Starting at the first line of the records below, transcribe each line exactly, ending with the line that contains "Previously we have".

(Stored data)
=== Section Start ===

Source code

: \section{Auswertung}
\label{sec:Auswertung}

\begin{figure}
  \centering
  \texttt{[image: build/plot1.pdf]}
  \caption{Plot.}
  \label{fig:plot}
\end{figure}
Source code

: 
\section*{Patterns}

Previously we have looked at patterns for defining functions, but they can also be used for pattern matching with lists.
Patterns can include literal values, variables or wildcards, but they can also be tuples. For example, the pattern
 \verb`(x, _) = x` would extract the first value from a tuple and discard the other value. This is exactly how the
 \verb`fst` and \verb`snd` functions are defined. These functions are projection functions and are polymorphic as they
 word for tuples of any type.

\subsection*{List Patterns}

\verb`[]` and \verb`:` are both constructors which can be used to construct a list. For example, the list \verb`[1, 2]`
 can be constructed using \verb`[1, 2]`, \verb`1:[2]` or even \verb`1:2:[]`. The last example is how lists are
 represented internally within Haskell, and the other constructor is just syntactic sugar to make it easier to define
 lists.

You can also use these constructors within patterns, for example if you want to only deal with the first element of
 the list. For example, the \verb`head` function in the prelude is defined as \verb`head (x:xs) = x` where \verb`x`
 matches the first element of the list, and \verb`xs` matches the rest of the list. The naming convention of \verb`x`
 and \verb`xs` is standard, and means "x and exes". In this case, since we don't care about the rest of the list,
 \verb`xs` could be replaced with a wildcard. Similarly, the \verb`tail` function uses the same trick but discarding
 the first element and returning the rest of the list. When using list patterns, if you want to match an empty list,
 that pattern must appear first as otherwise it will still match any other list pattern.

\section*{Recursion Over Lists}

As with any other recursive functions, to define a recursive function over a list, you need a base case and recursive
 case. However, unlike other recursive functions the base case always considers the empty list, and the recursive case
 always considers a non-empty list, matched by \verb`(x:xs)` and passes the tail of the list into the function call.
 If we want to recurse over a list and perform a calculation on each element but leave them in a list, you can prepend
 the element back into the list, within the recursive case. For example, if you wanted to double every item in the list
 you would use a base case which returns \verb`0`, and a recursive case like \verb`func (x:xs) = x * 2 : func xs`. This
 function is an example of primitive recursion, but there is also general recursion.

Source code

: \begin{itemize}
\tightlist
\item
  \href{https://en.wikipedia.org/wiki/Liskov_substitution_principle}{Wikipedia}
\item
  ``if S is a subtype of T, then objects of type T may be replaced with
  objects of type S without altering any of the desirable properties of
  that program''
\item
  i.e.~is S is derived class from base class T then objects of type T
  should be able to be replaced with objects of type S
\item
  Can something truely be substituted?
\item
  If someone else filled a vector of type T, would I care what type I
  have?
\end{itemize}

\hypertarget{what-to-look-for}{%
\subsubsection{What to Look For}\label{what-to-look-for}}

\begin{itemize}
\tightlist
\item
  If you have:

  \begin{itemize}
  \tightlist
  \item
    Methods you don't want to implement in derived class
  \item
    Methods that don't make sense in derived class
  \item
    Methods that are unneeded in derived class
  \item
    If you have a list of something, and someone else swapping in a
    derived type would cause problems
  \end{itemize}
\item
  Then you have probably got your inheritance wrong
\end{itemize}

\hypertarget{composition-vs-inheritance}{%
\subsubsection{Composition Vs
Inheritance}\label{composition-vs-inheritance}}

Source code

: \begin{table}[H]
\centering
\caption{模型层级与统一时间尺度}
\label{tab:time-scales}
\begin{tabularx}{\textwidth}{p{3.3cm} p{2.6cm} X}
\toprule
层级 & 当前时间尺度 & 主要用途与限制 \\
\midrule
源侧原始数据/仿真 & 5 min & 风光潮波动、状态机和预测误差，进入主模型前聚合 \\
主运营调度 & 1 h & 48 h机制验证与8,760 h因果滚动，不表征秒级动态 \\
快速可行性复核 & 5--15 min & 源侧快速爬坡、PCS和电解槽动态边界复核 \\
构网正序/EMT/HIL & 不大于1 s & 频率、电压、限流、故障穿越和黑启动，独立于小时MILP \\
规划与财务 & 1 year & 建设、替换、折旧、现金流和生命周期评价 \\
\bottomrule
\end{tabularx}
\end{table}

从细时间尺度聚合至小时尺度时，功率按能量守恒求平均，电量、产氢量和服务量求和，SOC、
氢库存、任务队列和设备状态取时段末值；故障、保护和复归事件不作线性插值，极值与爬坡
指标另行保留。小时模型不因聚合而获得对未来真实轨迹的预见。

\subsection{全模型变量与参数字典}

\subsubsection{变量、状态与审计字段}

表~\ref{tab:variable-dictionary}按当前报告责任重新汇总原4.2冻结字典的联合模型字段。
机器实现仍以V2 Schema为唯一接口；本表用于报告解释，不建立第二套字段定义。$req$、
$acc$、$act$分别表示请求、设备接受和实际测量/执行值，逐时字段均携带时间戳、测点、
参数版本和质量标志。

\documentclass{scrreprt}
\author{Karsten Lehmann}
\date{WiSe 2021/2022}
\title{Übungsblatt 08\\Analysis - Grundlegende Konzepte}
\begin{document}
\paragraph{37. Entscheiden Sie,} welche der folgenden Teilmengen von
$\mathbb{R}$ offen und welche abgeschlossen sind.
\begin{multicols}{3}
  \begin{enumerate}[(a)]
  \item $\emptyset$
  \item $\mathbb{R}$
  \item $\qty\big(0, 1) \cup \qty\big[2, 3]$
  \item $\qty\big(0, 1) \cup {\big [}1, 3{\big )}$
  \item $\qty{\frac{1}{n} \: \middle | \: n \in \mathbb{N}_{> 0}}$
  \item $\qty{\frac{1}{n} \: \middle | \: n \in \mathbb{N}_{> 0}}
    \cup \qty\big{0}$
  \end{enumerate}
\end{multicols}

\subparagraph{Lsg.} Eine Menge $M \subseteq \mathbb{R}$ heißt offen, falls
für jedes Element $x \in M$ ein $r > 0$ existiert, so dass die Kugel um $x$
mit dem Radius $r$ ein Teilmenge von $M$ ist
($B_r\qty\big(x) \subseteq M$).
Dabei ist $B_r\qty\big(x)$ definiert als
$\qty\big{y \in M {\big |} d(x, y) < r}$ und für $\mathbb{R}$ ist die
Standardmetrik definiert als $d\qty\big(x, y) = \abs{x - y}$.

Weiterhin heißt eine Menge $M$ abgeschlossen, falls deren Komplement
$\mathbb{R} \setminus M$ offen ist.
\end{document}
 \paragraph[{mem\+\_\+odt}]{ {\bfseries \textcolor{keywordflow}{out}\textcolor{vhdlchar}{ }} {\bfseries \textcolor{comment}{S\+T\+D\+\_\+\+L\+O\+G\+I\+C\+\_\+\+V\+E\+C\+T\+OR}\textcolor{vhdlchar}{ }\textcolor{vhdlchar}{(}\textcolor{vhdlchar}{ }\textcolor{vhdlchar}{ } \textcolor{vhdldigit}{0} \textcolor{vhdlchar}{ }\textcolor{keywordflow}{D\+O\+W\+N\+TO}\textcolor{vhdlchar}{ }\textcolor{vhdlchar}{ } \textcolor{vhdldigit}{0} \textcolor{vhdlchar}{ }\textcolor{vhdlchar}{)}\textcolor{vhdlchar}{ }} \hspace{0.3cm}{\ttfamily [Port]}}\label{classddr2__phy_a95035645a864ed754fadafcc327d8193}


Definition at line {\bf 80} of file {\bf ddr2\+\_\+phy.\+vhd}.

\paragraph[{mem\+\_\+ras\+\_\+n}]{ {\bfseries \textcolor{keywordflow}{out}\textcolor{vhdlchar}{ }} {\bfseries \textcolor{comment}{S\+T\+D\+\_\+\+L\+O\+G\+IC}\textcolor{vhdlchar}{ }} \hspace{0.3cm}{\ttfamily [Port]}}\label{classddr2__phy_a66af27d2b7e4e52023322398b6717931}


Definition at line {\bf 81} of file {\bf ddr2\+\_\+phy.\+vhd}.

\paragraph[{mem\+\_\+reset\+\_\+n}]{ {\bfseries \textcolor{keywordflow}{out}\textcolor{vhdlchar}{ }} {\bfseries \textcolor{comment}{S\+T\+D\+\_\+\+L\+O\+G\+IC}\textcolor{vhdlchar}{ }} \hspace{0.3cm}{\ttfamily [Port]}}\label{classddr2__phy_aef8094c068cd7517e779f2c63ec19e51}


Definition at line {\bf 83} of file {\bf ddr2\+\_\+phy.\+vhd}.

=== Section End ===

Your solution:
Source code

: \section{Auswertung}
\label{sec:Auswertung}

\begin{figure}
  \centering
  \texttt{[image: build/plot1.pdf]}
  \caption{Plot.}
  \label{fig:plot}
\end{figure}
Source code

: 
\section*{Patterns}

Previously we have looked at patterns for defining functions, but they can also be used for pattern matching with lists.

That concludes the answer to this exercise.